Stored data
------------------------------------------------

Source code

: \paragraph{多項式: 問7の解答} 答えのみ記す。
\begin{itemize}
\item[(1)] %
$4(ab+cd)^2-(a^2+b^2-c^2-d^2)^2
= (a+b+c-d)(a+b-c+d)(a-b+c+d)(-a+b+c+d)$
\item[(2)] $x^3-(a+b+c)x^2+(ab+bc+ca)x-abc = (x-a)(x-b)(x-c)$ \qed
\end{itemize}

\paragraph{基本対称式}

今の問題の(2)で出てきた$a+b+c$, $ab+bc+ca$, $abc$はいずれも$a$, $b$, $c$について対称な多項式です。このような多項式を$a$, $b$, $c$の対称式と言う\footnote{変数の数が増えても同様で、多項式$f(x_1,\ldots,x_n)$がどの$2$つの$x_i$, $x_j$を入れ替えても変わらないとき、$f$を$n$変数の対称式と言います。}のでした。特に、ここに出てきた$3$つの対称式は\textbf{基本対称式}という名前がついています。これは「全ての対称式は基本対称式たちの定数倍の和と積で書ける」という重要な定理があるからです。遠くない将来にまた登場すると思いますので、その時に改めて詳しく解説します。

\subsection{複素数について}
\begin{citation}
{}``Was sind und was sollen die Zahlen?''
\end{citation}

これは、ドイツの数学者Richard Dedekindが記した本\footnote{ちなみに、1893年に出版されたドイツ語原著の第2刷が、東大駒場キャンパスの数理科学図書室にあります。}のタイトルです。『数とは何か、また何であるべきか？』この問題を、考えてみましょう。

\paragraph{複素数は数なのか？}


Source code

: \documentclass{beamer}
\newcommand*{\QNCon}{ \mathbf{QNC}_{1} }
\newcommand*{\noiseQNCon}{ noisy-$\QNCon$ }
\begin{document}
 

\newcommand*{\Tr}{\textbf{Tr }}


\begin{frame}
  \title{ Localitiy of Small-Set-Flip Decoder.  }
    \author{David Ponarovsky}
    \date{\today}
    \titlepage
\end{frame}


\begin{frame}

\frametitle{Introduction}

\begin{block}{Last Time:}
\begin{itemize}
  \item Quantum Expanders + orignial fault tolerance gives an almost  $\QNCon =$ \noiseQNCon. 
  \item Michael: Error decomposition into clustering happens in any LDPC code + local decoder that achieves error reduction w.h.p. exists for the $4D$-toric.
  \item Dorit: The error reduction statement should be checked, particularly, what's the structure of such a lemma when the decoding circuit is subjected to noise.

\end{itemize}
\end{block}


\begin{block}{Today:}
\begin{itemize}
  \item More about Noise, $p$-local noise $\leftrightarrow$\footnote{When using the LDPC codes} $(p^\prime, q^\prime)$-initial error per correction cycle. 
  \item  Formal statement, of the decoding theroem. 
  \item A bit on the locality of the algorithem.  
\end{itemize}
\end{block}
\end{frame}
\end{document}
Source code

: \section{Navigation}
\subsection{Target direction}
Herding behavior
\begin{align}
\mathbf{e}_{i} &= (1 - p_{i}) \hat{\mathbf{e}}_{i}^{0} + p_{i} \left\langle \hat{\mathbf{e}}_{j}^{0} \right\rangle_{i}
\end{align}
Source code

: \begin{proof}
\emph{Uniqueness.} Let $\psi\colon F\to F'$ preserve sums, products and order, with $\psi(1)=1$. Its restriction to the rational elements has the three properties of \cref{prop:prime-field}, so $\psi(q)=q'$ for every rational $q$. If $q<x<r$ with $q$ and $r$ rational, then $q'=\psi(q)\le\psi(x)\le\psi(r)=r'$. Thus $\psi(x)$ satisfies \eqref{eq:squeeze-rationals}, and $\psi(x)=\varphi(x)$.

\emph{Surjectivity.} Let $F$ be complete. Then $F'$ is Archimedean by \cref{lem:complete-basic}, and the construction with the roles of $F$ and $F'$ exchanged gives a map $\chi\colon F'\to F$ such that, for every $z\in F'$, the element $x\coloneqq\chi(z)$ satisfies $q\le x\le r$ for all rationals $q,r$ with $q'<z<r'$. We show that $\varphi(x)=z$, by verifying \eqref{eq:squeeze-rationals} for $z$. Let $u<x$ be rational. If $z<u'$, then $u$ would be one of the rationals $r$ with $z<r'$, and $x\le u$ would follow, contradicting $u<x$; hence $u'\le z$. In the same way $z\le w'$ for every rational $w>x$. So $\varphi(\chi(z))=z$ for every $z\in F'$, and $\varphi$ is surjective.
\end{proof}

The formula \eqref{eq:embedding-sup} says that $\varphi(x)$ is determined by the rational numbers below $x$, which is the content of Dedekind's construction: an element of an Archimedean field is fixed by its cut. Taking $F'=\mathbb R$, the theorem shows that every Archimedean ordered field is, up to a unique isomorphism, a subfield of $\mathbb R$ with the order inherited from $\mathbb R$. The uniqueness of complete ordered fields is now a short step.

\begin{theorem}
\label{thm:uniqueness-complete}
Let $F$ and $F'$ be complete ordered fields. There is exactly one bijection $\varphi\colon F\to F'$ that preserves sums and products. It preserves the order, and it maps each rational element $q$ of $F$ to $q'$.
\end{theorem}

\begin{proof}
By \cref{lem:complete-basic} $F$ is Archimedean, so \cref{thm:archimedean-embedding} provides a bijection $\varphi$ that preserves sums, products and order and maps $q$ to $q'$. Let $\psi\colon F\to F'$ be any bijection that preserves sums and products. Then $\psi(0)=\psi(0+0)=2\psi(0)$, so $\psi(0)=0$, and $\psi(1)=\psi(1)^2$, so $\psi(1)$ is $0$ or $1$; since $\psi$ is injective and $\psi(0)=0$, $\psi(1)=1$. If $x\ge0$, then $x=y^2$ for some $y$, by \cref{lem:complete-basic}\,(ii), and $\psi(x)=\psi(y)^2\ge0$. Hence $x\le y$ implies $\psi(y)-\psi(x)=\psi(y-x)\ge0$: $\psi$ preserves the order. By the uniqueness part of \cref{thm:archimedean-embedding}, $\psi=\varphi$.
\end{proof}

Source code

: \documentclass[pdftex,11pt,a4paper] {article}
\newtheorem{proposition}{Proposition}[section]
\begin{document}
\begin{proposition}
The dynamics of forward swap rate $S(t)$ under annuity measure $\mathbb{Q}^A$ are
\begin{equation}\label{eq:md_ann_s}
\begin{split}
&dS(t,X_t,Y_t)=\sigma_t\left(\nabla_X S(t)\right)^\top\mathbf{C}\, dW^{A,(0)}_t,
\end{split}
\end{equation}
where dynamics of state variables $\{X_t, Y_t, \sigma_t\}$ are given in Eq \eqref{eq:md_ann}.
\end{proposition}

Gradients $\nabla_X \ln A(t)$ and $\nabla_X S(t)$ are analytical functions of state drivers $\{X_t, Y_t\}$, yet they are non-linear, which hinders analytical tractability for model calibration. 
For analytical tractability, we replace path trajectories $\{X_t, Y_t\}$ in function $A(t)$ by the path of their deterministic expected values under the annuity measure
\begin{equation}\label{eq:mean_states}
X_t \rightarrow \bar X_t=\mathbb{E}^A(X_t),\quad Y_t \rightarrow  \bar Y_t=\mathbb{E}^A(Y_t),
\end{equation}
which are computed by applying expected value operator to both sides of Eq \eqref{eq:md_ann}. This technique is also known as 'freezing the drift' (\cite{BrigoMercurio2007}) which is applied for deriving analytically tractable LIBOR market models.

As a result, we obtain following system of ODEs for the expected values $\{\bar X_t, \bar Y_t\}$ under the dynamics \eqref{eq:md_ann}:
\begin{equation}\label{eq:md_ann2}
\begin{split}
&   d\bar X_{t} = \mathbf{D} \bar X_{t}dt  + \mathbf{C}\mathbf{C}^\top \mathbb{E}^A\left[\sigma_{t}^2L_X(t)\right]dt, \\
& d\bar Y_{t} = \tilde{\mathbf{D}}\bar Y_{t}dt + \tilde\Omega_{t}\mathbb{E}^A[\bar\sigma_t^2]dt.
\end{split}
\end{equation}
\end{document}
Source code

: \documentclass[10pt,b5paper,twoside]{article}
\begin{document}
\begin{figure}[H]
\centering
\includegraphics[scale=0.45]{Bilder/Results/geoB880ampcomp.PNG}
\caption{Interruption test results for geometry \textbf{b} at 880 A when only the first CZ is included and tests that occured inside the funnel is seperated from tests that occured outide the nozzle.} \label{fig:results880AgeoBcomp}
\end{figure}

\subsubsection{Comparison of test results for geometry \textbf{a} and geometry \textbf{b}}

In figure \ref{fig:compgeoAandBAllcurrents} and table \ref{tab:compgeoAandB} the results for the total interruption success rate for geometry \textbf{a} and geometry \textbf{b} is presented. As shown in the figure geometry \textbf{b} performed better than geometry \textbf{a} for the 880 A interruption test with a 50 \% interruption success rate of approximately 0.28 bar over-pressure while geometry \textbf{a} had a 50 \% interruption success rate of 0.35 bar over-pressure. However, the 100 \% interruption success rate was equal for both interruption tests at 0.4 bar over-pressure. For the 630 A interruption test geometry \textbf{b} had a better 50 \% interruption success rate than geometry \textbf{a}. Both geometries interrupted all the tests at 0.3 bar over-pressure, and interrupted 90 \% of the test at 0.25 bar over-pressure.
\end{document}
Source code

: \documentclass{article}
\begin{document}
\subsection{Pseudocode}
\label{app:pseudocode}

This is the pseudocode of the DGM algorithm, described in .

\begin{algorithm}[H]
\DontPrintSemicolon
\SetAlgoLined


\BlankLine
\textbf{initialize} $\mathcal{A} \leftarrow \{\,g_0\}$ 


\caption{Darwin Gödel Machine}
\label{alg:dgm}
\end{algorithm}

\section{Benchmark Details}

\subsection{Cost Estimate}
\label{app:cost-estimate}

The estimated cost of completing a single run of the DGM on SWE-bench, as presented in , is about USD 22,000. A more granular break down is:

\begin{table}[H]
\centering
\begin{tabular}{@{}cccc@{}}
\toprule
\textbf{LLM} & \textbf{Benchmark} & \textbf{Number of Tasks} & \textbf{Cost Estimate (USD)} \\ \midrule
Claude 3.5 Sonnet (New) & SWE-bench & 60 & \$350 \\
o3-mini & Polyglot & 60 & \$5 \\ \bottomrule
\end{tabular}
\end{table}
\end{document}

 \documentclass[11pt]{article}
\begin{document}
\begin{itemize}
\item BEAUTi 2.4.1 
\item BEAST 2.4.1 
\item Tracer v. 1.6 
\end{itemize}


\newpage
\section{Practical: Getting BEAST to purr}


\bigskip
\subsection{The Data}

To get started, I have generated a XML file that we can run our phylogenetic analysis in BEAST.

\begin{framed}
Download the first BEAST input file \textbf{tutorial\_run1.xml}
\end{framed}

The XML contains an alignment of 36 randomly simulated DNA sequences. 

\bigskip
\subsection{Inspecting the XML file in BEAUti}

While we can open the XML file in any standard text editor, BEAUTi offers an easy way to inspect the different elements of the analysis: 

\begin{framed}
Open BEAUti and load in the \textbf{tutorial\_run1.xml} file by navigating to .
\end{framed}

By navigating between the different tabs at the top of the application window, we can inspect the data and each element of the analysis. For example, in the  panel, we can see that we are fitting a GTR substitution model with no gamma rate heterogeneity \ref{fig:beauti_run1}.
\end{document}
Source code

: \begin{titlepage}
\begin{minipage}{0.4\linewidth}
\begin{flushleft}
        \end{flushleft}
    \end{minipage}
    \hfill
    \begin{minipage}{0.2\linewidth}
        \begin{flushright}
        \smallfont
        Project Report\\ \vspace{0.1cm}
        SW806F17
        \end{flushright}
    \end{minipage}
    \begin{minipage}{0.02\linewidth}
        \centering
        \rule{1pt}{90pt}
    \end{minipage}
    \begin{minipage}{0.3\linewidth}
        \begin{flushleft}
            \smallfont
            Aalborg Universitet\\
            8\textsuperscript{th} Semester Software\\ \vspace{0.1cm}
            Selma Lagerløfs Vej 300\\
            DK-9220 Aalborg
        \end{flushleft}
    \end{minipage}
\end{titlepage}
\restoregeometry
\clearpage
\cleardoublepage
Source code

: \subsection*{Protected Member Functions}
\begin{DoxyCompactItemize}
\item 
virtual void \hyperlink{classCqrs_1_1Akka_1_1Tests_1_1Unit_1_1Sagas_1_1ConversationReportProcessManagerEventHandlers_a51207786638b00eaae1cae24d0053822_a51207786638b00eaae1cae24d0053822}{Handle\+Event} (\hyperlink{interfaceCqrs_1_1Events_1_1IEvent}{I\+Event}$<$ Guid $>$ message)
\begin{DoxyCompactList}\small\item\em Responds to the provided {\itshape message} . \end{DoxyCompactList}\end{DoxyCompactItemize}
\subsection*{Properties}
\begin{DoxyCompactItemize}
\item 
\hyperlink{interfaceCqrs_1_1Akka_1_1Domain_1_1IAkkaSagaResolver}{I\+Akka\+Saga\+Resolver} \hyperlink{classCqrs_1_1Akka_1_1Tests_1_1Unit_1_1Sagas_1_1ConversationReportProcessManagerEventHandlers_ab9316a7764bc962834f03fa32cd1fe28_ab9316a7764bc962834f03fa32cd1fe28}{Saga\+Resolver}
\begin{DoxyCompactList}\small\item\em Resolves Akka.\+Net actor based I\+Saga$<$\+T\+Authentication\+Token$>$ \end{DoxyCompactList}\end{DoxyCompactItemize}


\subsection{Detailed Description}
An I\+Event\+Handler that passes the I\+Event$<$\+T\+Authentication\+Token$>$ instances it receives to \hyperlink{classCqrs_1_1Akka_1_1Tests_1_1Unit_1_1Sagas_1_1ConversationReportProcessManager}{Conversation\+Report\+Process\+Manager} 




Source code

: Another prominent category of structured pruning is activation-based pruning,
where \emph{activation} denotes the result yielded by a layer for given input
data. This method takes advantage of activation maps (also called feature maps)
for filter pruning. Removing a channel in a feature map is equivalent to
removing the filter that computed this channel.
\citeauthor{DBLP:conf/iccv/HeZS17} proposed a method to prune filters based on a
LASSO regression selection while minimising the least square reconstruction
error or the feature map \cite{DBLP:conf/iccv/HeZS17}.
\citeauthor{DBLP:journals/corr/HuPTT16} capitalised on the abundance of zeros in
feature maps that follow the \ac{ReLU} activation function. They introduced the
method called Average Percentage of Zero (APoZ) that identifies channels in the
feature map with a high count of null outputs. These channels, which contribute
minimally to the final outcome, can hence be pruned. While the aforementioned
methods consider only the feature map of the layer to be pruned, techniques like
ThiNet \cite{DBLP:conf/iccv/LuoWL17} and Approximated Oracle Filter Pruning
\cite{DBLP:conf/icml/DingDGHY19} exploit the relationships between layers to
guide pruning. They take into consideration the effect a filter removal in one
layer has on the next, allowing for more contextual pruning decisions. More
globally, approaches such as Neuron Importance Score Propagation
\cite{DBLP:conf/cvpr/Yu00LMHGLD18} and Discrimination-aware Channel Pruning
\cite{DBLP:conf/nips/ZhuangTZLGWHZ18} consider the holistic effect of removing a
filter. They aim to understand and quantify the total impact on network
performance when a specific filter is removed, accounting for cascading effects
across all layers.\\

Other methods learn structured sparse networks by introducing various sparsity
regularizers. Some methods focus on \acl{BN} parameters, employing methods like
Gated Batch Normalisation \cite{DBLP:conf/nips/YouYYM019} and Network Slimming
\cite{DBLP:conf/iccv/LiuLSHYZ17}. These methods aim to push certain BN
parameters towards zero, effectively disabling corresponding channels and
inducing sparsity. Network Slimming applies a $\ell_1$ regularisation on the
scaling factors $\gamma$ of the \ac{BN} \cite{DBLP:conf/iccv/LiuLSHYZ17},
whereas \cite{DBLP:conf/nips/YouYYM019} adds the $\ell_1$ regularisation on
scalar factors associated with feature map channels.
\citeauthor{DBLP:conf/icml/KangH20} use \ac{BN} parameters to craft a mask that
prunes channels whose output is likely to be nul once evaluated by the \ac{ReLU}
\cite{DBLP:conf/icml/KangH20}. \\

------------------------------------------------

Exercise: Nothing but a number, please, for how many lines of the data hold "ReLU".

Output of the task: 2